**YOUR INSTRUCTIONS:** Return all the lines below in which the string "incident" appears.

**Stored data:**
----

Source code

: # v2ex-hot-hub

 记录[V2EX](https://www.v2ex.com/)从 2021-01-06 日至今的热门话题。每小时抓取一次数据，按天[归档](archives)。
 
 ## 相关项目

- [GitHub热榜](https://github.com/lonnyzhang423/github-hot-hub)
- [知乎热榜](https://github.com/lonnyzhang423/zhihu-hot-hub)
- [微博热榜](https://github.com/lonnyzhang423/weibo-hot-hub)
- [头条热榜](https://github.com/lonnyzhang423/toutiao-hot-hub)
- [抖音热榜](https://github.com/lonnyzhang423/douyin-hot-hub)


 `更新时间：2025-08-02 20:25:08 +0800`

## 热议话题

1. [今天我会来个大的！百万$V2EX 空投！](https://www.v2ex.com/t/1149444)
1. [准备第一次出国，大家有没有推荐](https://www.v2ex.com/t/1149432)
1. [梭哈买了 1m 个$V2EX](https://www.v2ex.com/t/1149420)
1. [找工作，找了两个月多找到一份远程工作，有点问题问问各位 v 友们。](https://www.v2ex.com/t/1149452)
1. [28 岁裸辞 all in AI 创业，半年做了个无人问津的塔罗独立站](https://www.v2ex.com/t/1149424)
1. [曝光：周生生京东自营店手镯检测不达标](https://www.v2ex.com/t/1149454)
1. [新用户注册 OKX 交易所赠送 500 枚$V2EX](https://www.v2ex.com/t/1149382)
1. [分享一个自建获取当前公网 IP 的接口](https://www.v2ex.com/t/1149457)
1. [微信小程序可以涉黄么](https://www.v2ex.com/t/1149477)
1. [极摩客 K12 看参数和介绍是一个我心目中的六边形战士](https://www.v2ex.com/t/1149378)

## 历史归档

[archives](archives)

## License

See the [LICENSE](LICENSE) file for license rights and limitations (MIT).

----

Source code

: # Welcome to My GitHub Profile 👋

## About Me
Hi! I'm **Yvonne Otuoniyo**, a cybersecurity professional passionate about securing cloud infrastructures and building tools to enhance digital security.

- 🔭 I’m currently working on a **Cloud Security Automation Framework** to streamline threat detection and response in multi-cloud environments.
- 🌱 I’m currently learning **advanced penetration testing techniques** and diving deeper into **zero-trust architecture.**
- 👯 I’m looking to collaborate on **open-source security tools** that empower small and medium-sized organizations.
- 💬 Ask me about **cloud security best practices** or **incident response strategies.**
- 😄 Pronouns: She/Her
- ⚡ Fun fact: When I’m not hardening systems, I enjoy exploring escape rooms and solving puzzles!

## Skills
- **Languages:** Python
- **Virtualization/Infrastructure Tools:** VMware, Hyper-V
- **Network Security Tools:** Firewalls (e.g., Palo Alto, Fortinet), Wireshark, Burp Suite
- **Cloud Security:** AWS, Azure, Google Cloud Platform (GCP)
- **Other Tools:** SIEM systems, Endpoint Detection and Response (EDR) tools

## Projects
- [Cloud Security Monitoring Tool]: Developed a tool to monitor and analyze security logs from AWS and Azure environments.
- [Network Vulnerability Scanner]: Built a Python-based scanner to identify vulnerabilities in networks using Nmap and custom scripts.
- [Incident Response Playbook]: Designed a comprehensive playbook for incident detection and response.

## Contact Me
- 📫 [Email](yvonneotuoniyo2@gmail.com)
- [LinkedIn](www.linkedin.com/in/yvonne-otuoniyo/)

----

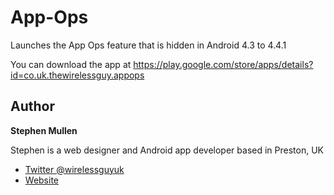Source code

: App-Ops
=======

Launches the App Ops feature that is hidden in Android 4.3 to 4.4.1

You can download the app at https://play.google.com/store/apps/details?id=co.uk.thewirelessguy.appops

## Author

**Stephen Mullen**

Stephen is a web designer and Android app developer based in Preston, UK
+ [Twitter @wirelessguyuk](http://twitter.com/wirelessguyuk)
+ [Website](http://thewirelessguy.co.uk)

----

**EXPECTED ANSWER:**
- 💬 Ask me about **cloud security best practices** or **incident response strategies.**
- [Incident Response Playbook]: Designed a comprehensive playbook for incident detection and response.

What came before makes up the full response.